One of the more common problems in adult ferrets is having chronically loose stools and/or diarrhea. Many different problems can cause loose stools and diarrhea in pet ferrets. Some cases are from an infectious agent, such as a Helicobacter infection; some are from parasitic diseases, such as coccidia or Giardia; and some are from non-infectious problems, such as inflammatory bowel disease or from cancer, such as lymphoma. That said, inflammatory bowel disease may be the most common cause of chronically abnormal stools in ferrets.
What is inflammatory bowel disease (IBD)? IBD is chronic inflammation of the gastrointestinal (GI) tract. This inflammation of the stomach and intestinal tract reduces digestion of food and absorption of the nutrients from the food. The remaining undigested food pulls water into the intestinal tract and causes the loose stools and diarrhea. The inflammed intestinal tract also makes it easier for some bacteria to overgrow. This bacterial overgrowth can add to the inflammation and loose stool problem.
What causes the inflammation in the GI tract? The inflammation is a result of an abnormal response of the ferret’s own immune system. Things that can stimulate the immune system to overreact include food allergies, a previous viral infection with the enteric coronavirus (ECE), bacterial infection with Helicobacter or bacterial overgrowth of the normal bacteria in the gut, and possibly genetic factors. The inflammatory response leads to a much thicker and damaged GI tract.

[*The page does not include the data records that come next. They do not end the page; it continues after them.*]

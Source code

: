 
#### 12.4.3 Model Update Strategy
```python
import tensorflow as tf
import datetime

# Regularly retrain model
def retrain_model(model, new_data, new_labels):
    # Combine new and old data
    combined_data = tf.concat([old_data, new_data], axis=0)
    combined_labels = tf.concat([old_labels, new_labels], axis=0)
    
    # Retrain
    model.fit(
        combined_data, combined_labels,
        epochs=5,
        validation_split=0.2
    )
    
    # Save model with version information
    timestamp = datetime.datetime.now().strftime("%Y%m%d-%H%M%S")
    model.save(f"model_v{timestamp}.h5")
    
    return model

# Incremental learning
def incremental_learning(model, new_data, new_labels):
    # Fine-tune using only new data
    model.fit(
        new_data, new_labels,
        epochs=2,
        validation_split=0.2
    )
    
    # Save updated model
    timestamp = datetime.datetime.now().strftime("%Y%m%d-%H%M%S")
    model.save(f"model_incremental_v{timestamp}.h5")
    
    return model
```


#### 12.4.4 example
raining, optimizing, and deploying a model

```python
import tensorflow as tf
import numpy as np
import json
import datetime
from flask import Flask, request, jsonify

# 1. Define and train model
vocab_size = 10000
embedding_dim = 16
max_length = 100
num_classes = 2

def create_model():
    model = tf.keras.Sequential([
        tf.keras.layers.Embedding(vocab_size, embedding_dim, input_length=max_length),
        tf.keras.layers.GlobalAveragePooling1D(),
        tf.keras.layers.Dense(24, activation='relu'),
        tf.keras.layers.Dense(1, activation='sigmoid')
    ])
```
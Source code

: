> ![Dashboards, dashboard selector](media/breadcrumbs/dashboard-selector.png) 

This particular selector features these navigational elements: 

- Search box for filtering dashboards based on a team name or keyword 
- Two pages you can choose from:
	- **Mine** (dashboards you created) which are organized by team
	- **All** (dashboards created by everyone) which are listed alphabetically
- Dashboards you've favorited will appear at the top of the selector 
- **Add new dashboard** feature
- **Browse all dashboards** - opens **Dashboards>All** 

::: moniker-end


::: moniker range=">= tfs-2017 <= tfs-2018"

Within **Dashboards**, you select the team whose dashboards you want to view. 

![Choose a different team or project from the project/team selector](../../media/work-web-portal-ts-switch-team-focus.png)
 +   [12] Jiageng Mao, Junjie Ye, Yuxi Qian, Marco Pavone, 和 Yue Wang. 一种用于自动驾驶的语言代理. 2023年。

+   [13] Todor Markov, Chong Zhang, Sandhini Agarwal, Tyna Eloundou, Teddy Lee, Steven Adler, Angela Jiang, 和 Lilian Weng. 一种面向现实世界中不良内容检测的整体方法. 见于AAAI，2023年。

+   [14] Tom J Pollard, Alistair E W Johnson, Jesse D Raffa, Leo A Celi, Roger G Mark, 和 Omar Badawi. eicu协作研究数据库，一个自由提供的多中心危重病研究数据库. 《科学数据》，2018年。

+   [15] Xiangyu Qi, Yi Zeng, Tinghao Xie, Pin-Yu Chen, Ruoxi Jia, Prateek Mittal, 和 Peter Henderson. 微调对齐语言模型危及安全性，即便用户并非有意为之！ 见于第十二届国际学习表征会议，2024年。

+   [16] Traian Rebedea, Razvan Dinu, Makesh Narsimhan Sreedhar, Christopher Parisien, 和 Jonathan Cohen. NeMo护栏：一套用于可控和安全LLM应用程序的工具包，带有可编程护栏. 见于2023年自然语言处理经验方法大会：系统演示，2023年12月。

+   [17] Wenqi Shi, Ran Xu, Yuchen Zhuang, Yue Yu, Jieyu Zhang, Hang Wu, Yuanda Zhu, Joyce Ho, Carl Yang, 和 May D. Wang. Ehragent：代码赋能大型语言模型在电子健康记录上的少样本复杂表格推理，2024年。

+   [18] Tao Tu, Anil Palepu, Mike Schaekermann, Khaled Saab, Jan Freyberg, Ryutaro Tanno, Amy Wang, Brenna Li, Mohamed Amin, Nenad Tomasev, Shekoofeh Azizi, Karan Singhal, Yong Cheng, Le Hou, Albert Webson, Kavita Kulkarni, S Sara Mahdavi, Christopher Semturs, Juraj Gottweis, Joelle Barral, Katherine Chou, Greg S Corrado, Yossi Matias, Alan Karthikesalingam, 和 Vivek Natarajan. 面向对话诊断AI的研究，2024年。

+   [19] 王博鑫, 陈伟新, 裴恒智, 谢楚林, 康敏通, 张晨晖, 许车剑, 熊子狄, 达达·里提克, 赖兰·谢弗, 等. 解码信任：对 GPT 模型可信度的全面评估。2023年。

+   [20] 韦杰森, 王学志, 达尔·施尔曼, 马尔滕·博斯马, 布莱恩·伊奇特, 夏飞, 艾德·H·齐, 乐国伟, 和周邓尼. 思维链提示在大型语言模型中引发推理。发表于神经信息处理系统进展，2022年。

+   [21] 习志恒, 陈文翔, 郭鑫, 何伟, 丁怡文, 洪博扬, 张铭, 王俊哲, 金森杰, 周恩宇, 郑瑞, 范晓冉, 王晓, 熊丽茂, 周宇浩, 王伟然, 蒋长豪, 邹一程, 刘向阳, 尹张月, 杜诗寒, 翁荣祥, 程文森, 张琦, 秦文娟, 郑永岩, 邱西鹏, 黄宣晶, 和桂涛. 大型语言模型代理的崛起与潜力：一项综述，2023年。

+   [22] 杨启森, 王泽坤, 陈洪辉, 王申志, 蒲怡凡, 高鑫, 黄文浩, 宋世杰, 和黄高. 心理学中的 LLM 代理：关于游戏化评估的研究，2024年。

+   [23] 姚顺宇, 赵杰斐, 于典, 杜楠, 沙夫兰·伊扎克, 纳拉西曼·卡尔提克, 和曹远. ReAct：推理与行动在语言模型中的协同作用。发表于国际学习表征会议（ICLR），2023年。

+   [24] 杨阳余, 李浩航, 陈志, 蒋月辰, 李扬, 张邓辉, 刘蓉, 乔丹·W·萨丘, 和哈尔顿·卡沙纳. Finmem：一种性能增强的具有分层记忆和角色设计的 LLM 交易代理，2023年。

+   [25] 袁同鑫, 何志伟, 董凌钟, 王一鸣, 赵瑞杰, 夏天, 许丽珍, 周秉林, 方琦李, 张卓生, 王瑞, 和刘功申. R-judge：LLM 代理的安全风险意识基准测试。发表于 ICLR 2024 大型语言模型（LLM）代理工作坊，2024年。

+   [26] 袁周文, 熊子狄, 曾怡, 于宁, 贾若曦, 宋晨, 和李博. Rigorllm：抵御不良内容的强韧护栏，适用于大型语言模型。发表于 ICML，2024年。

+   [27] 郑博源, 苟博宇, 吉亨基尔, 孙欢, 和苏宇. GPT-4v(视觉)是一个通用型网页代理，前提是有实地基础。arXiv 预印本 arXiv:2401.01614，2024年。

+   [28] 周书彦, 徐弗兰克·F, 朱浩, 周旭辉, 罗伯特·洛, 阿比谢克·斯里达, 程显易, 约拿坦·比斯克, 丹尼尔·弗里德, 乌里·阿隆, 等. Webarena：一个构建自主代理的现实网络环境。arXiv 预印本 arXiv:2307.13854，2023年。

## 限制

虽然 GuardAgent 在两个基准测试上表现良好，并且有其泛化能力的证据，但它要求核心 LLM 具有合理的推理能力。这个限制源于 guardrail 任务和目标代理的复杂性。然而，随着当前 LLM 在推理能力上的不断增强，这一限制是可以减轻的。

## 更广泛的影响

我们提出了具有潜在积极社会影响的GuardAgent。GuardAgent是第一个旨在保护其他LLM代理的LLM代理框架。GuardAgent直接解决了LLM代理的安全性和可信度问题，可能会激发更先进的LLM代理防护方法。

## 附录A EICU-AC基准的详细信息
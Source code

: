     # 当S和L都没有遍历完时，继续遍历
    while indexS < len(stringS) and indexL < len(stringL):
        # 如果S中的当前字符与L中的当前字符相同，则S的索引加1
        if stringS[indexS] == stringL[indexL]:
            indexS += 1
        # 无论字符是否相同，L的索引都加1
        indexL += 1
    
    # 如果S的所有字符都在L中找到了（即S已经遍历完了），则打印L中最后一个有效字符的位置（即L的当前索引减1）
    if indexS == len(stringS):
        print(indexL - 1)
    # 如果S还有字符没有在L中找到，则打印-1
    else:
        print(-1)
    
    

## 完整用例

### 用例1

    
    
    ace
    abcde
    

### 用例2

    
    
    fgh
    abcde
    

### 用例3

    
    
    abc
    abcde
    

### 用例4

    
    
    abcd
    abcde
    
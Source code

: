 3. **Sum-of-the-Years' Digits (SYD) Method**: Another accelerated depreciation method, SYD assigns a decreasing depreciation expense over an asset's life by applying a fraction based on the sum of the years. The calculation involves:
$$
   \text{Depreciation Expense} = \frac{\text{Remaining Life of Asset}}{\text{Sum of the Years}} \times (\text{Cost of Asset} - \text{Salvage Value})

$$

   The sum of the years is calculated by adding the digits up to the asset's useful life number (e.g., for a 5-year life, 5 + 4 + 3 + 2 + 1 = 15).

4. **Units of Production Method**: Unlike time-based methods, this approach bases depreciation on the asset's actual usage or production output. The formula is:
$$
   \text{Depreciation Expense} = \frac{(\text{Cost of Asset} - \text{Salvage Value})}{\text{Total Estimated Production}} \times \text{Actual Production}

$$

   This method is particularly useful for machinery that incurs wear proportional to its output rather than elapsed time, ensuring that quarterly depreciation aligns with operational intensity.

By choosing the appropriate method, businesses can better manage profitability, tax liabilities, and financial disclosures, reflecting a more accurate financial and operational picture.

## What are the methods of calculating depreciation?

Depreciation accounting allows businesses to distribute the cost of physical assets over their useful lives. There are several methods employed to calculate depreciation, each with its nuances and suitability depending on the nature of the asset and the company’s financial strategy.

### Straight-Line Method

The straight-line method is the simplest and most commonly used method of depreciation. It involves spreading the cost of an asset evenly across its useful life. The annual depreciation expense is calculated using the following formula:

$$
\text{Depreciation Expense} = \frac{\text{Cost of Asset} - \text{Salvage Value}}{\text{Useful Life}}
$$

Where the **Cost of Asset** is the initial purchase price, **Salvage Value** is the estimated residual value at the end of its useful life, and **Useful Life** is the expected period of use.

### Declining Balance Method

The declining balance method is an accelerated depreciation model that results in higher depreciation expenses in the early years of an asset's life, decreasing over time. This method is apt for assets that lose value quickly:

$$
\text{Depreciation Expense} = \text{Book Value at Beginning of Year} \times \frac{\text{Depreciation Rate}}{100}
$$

How will you know if your ferret has IBD? A ferret with IBD typically has loose stools and/or diarrhea. This may be subtle in the beginning, but eventually the ferret has loose stools or diarrhea on a frequent basis. The maldigestion and malabsorption of the food eventually leads to weight loss. Over time more signs may develop, such as lack of appetite, lethargy and loss of muscle mass. Many diseases can also cause these somewhat vague GI signs, so diagnostic testing is needed to diagnose IBD.
A fecal test is done to check for coccidia and Giardia. Blood work will usually show some elevation in lipase, globulin and ALT. Albumin may be decreased if protein is being lost in the feces. Ultrasound of the abdomen often shows a thicker intestinal tract and some enlarged abdominal lymph nodes. All of this is suggestive of IBD, but lymphoma in the GI tract can cause similar signs. Thus biopsies of the stomach and intestinal tract are needed to definitively diagnose IBD. The biopsy samples should be sent out to a veterinary pathologist who is familiar with looking at ferret GI samples.
How do you treat IBD? There is no cure for IBD, so treatment is aimed at decreasing the inflammation in the GI tract and controlling the diarrhea. In some IBD cases, changing the diet to a hypoallergenic hydrolyzed protein source diet (Hill’s feline z/d), or to a single novel protein source diet such as duck, rabbit or venison (Hill’s feline d/d), or to a multiple novel protein source diet such as turkey, venison lamb and fish (Totally Ferret turkey, venison, lamb formula) will control the food allergy problem and control the IBD.
IBD cases that are not food-allergy related are more difficult to control. For these cases, immune suppression is needed to control the inflammation. Prednisolone or prednisone can be used. Some cases will also require azathioprine (Imuran) to further suppress the immune system and control the GI inflammation. Antibiotics such as amoxicillin and enrofloxacin are useful in the beginning of the treatment to control the bacterial overgrowth in the intestines. Antidiarrheals such as kaolin-pectin and loperamide can also be useful in initially firming up the feces. Cobalamin (vitamin B12) supplementation can also help treat the chronic diarrhea.
Most cases of IBD can be treated and the abnormal stools controlled for a long time, but treatment is usually needed for the rest of the ferret’s life.